Family of man killed by Richmond police wants a new investigation

RICHMOND (BCN) — Although the district attorney’s office has already said it would not prosecute a Richmond police officer who shot and killed an unarmed man in September, the man’s family is hoping to bring new scrutiny to the case.

Richmond police Officer Wallace Jensen shot and killed 24-year-old Richard “Pedie” Perez on Sept. 14 outside of Uncle Sam’s Liquors, located at 3322 Cutting Blvd.

The Contra Costa County District Attorney’s Office deemed the officer’s actions justified in a letter to the Richmond Police Department in January.

But family members say the district attorney’s office should take another look at the case.

With the help of the Oscar Grant Committee, a citizens’ group that investigates uses of force by the police, Perez’s family have identified four witnesses who they say contradict Jensen’s account of the shooting, Gerald Smith, a member of the committee said.

“All of our witnesses dispute the claim that our son was reaching for (the officer’s) weapon,” said Rick Perez, Richard Perez’s father. “It’s like a cover up or just being blind to the fact that cops can do wrong.”

Deputy District Attorney Barry Grove said the district attorney’s investigation was essentially complete, barring the introduction of any new evidence.

“We do a very active, thorough investigation headed up by myself and done with the assistance of a team of our inspectors,” Grove said. “We satisfy ourselves at the earliest stage possible whether or not charges are warranted, in the same way that you would investigate any homicide case.”

The Richmond Police Department completed its own internal affairs investigation into the shooting and concluded Jensen acted appropriately, Richmond police Sgt. Nicole Abetkov said.

The Perez family also appealed to the Richmond Police Commission to launch their own investigation into the incident. According to a letter from Richmond City Attorney Bruce Reed Goodmiller, the commission declined to investigate the case because it had already been investigated by “both the district attorney and a neutral investigator retained by the city.”

“I am doubtful that a third investigation…would add any value,” Goodmiller said in a letter to the Perez family dated June 3.

With the assistance of civil rights attorney John Burris, the family filed a civil lawsuit in federal court in January.

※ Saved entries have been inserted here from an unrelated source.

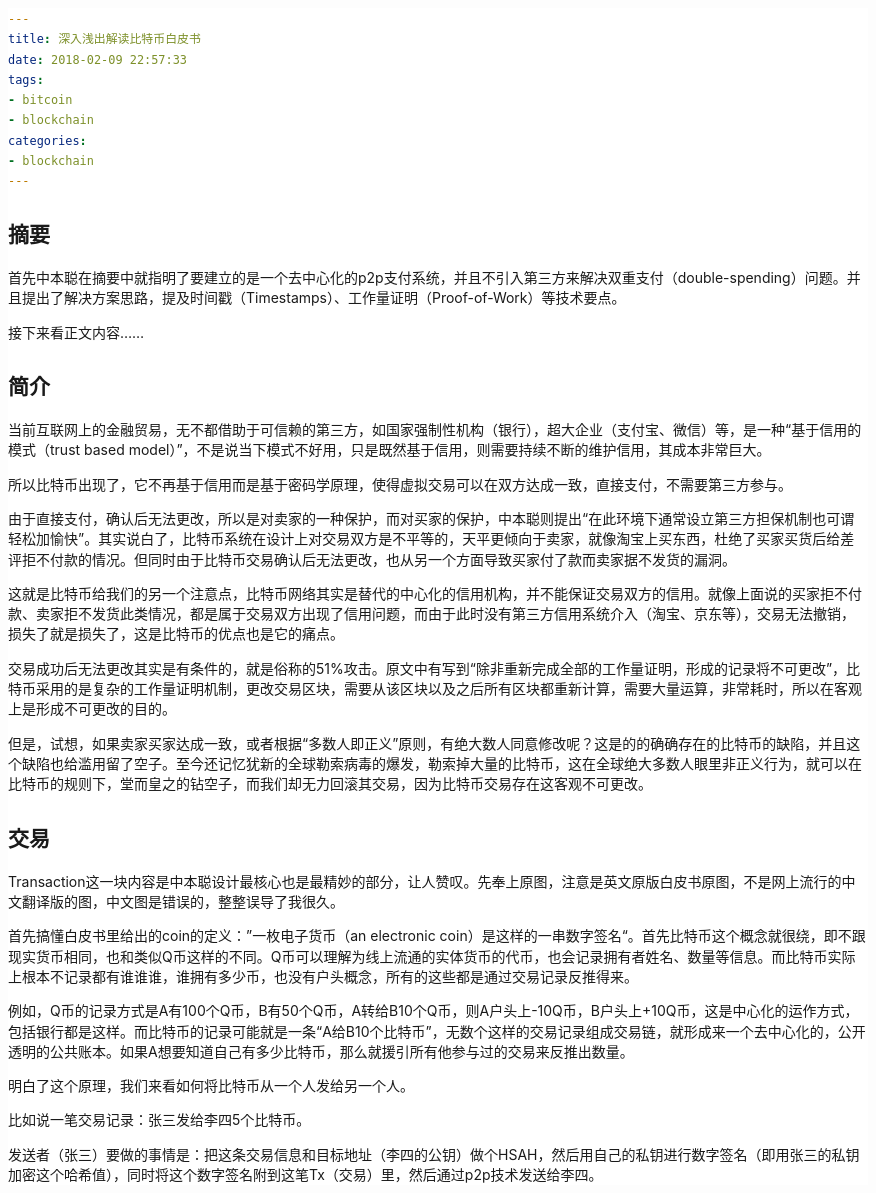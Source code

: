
 ```yaml
---
title: 深入浅出解读比特币白皮书
date: 2018-02-09 22:57:33
tags:
- bitcoin
- blockchain
categories:
- blockchain
---
```


## 摘要

首先中本聪在摘要中就指明了要建立的是一个去中心化的p2p支付系统，并且不引入第三方来解决双重支付（double-spending）问题。并且提出了解决方案思路，提及时间戳（Timestamps）、工作量证明（Proof-of-Work）等技术要点。

接下来看正文内容……

## 简介

当前互联网上的金融贸易，无不都借助于可信赖的第三方，如国家强制性机构（银行），超大企业（支付宝、微信）等，是一种“基于信用的模式（trust based model）”，不是说当下模式不好用，只是既然基于信用，则需要持续不断的维护信用，其成本非常巨大。

所以比特币出现了，它不再基于信用而是基于密码学原理，使得虚拟交易可以在双方达成一致，直接支付，不需要第三方参与。

由于直接支付，确认后无法更改，所以是对卖家的一种保护，而对买家的保护，中本聪则提出“在此环境下通常设立第三方担保机制也可谓轻松加愉快”。其实说白了，比特币系统在设计上对交易双方是不平等的，天平更倾向于卖家，就像淘宝上买东西，杜绝了买家买货后给差评拒不付款的情况。但同时由于比特币交易确认后无法更改，也从另一个方面导致买家付了款而卖家据不发货的漏洞。

这就是比特币给我们的另一个注意点，比特币网络其实是替代的中心化的信用机构，并不能保证交易双方的信用。就像上面说的买家拒不付款、卖家拒不发货此类情况，都是属于交易双方出现了信用问题，而由于此时没有第三方信用系统介入（淘宝、京东等），交易无法撤销，损失了就是损失了，这是比特币的优点也是它的痛点。

交易成功后无法更改其实是有条件的，就是俗称的51%攻击。原文中有写到“除非重新完成全部的工作量证明，形成的记录将不可更改”，比特币采用的是复杂的工作量证明机制，更改交易区块，需要从该区块以及之后所有区块都重新计算，需要大量运算，非常耗时，所以在客观上是形成不可更改的目的。

但是，试想，如果卖家买家达成一致，或者根据“多数人即正义”原则，有绝大数人同意修改呢？这是的的确确存在的比特币的缺陷，并且这个缺陷也给滥用留了空子。至今还记忆犹新的全球勒索病毒的爆发，勒索掉大量的比特币，这在全球绝大多数人眼里非正义行为，就可以在比特币的规则下，堂而皇之的钻空子，而我们却无力回滚其交易，因为比特币交易存在这客观不可更改。



## 交易

Transaction这一块内容是中本聪设计最核心也是最精妙的部分，让人赞叹。先奉上原图，注意是英文原版白皮书原图，不是网上流行的中文翻译版的图，中文图是错误的，整整误导了我很久。

首先搞懂白皮书里给出的coin的定义：”一枚电子货币（an electronic coin）是这样的一串数字签名“。首先比特币这个概念就很绕，即不跟现实货币相同，也和类似Q币这样的不同。Q币可以理解为线上流通的实体货币的代币，也会记录拥有者姓名、数量等信息。而比特币实际上根本不记录都有谁谁谁，谁拥有多少币，也没有户头概念，所有的这些都是通过交易记录反推得来。

例如，Q币的记录方式是A有100个Q币，B有50个Q币，A转给B10个Q币，则A户头上-10Q币，B户头上+10Q币，这是中心化的运作方式，包括银行都是这样。而比特币的记录可能就是一条“A给B10个比特币”，无数个这样的交易记录组成交易链，就形成来一个去中心化的，公开透明的公共账本。如果A想要知道自己有多少比特币，那么就援引所有他参与过的交易来反推出数量。

明白了这个原理，我们来看如何将比特币从一个人发给另一个人。

比如说一笔交易记录：张三发给李四5个比特币。

发送者（张三）要做的事情是：把这条交易信息和目标地址（李四的公钥）做个HSAH，然后用自己的私钥进行数字签名（即用张三的私钥加密这个哈希值），同时将这个数字签名附到这笔Tx（交易）里，然后通过p2p技术发送给李四。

Burris said they have a trial date of May 2016.

“The Perez family has been trying to get justice and they’re not sure where to look for it,” Gene Ruyle, a member of the Oscar Grant Committee, said.

Ultimately, Rick Perez said he’s hoping that Jensen would – at minimum – be stripped of his badge and ability to carry a firearm or use lethal force.

Ideally Jensen would be prosecuted for murder, Rick Perez said.

“This guy did not do his job properly,” he added. “Everybody who has watched that tape of my son all say that the officer lost his cool. When someone is unarmed, that should change a whole lot of things.”